Domingas começou a carreira no colégio La Salle Carmo, onde atuou por 18 anos, passou pelo Leonardo Da Vinci, Dante Alighieri e Mutirão. Em 2012, foi homenageada na 28ª Feira do Livro de Caxias do Sul, e em maio passado recebeu o título de Cidadã Caxiense. Na Biblioteca Luis Fernando Verissimo, no colégio Mutirão, onde atua, essa apaixonada pela literatura conversou com o Pioneiro sobre sua trajetória de incentivo à leitura. Confira:
Quais são as tuas primeiras memórias de literatura?
Monteiro Lobato. E eu tive a graça de estudar num colégio em que uma professora nos fez ler Machado de Assis, mas também pesquisar as roupas da época. Você já imaginou, nós passeando pela cidade com aquelas sombrinhas, aquelas rendas, aqueles chapéus? Ela conseguiu colocar em mim amor pelos livros. Eu tive bons professores, e tive uma mãe maravilhosa que me contava histórias da Bíblia. Atrás da minha casa, tinha muitas árvores, e eu dava aula para as árvores, elas eram meus alunos. Diziam para a minha mãe, 'A Mingas é louca', e ela respondia, 'Não, ela vai trabalhar em educação'. Eu era uma criança, e uma adolescente feliz. Graças a Deus, morei numa casa com livros e com árvores.

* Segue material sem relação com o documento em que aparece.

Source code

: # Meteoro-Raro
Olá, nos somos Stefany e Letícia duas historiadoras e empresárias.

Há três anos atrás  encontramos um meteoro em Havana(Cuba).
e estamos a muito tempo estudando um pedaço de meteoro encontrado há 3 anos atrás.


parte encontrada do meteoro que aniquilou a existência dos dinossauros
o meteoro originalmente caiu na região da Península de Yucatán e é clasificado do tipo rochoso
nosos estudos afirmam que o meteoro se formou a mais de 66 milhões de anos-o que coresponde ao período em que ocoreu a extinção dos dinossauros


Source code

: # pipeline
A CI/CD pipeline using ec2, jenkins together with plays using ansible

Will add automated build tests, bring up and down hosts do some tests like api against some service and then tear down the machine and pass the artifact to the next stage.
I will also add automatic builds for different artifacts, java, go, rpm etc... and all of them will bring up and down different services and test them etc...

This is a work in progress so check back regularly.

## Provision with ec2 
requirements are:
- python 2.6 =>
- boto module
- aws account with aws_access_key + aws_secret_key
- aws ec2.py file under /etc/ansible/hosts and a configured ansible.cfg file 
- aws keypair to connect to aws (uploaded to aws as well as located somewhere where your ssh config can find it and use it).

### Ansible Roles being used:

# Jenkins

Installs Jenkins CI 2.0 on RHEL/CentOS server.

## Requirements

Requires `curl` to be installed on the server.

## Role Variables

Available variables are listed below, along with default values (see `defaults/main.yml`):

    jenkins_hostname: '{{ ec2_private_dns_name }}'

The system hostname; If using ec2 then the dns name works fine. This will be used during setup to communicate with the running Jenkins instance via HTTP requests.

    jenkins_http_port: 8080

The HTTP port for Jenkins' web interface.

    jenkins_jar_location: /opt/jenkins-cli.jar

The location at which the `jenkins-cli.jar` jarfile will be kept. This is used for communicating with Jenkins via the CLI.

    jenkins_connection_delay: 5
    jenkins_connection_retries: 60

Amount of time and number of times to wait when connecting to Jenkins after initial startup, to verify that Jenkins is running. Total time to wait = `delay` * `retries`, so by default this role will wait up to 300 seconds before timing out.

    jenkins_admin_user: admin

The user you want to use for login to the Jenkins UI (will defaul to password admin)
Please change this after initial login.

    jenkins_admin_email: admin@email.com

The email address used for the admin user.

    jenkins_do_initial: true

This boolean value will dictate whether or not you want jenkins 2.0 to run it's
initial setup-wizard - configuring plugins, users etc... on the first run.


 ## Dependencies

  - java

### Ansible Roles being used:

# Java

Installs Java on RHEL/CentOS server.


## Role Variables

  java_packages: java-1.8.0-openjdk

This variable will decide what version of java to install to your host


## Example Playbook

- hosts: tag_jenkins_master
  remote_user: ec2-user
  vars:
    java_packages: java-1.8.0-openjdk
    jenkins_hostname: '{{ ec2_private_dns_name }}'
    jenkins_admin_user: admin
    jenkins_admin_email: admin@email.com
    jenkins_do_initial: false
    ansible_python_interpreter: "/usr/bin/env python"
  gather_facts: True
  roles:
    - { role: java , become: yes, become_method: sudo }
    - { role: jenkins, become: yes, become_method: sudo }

Num mundo tão tecnológico, o livro ainda tem vez?
Ouço de algumas pessoas que agora não precisa mais comprar livro, é só baixar da internet. Eu fico triste de ouvir isso. Na minha opinião, o livro não vai desaparecer. O livro é bom tocar, abraçar, cheirar, dormir abraçadinho, sublinhar um verso, uma palavra. Uma vez eu perguntei para o Moacyr Scliar se era burrice às vezes ficar só uma palavra de um livro, e ele respondeu, "Não, se ficar uma palavra, ficou muita coisa".

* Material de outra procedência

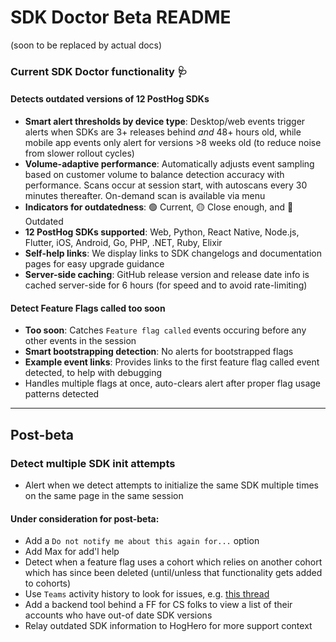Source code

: # SDK Doctor Beta README
(soon to be replaced by actual docs)

### Current SDK Doctor functionality 🩺

#### Detects outdated versions of 12 PostHog SDKs
- **Smart alert thresholds by device type**: Desktop/web events trigger alerts when SDKs are 3+ releases behind *and* 48+ hours old, while mobile app events only alert for versions >8 weeks old (to reduce noise from slower rollout cycles)
- **Volume-adaptive performance**: Automatically adjusts event sampling based on customer volume to balance detection accuracy with performance. Scans occur at session start, with autoscans every 30 minutes thereafter. On-demand scan is available via menu
- **Indicators for outdatedness**: 🟢 Current, 🟡 Close enough, and 🔴 Outdated
- **12 PostHog SDKs supported**: Web, Python, React Native, Node.js, Flutter, iOS, Android, Go, PHP, .NET, Ruby, Elixir
- **Self-help links**: We display links to SDK changelogs and documentation pages for easy upgrade guidance
- **Server-side caching**: GitHub release version and release date info is cached server-side for 6 hours (for speed and to avoid rate-limiting)

#### Detect Feature Flags called too soon
- **Too soon**: Catches `Feature flag called` events occuring before any other events in the session
- **Smart bootstrapping detection**: No alerts for bootstrapped flags
- **Example event links**: Provides links to the first feature flag called event detected, to help with debugging
- Handles multiple flags at once, auto-clears alert after proper flag usage patterns detected


---

## Post-beta

### Detect multiple SDK init attempts
- Alert when we detect attempts to initialize the same SDK multiple times on the same page in the same session

#### Under consideration for post-beta:
- Add a `Do not notify me about this again for...` option
- Add Max for add'l help
- Detect when a feature flag uses a cohort which relies on another cohort which has since been deleted (until/unless that functionality gets added to cohorts)
- Use `Teams` activity history to look for issues, e.g. [this thread](https://posthog.slack.com/archives/C03PB072FMJ/p1754557639664509)
- Add a backend tool behind a FF for CS folks to view a list of their accounts who have out-of date SDK versions
- Relay outdated SDK information to HogHero for more support context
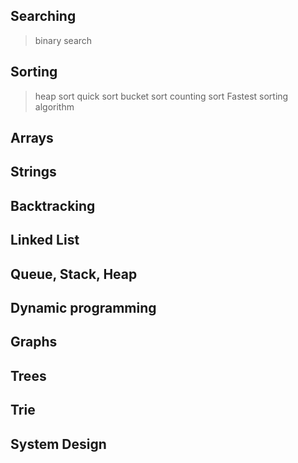 ## Searching
> binary search

## Sorting
> heap sort
> quick sort
> bucket sort
> counting sort
> Fastest sorting algorithm

## Arrays

## Strings

## Backtracking

## Linked List

## Queue, Stack, Heap


## Dynamic programming

## Graphs

## Trees

## Trie

## System Design

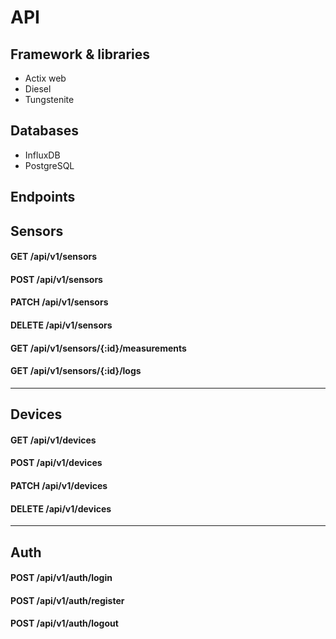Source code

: # API

## Framework & libraries

- Actix web
- Diesel
- Tungstenite

## Databases

- InfluxDB
- PostgreSQL

## Endpoints

Sensors
-----

#### GET /api/v1/sensors
#### POST /api/v1/sensors
#### PATCH /api/v1/sensors
#### DELETE /api/v1/sensors

#### GET /api/v1/sensors/{:id}/measurements
#### GET /api/v1/sensors/{:id}/logs

-----

Devices
-----

#### GET /api/v1/devices
#### POST /api/v1/devices
#### PATCH /api/v1/devices
#### DELETE /api/v1/devices

-----

Auth
-----

#### POST /api/v1/auth/login
#### POST /api/v1/auth/register
#### POST /api/v1/auth/logout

A poesia muitas vezes é vista como o patinho feio da literatura. O que você faz para os alunos gostarem de poesia?
Veja bem, o adulto é que diz que não gosta de poesia. E não gosta porque não lê poesia. As crianças amam! Eu faço oficina de poesia, e eles amam. Nós cantamos, declamamos. Os adolescentes gostam muito de poesia, eles desenham, encenam, musicam, dançam a poesia... Não é que eles não gostam, não é oferecido a eles. E eu amo poesia, sempre que eu coloco para criança, para o pré-adolescente, o adolescente, ele gosta também.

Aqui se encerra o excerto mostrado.